Required work
Which lines in the records below contain the word "into"? Copy each of them.

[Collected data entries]
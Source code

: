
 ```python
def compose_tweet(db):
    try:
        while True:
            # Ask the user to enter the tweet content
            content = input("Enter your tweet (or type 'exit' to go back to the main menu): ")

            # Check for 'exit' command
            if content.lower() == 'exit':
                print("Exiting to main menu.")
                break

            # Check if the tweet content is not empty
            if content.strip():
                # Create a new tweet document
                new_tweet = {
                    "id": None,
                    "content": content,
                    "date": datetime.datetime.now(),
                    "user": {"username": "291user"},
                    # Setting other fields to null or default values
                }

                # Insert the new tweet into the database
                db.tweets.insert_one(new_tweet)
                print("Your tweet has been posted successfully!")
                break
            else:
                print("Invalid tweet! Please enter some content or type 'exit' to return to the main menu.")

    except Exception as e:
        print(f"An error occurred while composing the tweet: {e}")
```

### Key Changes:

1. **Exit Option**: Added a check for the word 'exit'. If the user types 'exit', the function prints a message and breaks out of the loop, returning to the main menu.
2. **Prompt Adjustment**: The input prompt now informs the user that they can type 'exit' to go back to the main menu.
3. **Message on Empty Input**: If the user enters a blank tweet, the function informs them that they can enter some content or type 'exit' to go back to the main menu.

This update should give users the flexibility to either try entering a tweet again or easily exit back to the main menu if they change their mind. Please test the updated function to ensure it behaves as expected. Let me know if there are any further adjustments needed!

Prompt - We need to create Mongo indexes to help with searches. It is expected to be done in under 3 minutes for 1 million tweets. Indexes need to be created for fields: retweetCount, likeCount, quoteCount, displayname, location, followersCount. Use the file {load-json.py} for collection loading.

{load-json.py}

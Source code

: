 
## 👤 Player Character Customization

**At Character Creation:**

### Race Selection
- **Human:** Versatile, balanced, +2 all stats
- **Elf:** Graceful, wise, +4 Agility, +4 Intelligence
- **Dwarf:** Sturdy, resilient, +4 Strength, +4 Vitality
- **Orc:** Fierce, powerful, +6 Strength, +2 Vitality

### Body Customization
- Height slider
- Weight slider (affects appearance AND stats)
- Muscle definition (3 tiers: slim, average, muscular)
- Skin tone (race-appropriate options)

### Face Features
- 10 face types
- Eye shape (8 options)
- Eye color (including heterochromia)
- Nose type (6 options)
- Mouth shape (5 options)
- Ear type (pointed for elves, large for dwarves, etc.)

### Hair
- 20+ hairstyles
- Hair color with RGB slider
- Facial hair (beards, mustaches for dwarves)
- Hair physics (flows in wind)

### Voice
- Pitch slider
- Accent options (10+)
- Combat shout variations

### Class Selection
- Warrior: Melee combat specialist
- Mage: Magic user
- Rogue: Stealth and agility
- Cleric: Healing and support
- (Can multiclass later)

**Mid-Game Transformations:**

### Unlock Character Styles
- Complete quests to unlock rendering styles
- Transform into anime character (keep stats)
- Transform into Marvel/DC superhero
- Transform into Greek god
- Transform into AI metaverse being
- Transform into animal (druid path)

Answer to this task
                # Insert the new tweet into the database
- Transform into anime character (keep stats)
- Transform into Marvel/DC superhero
- Transform into Greek god
- Transform into AI metaverse being
- Transform into animal (druid path)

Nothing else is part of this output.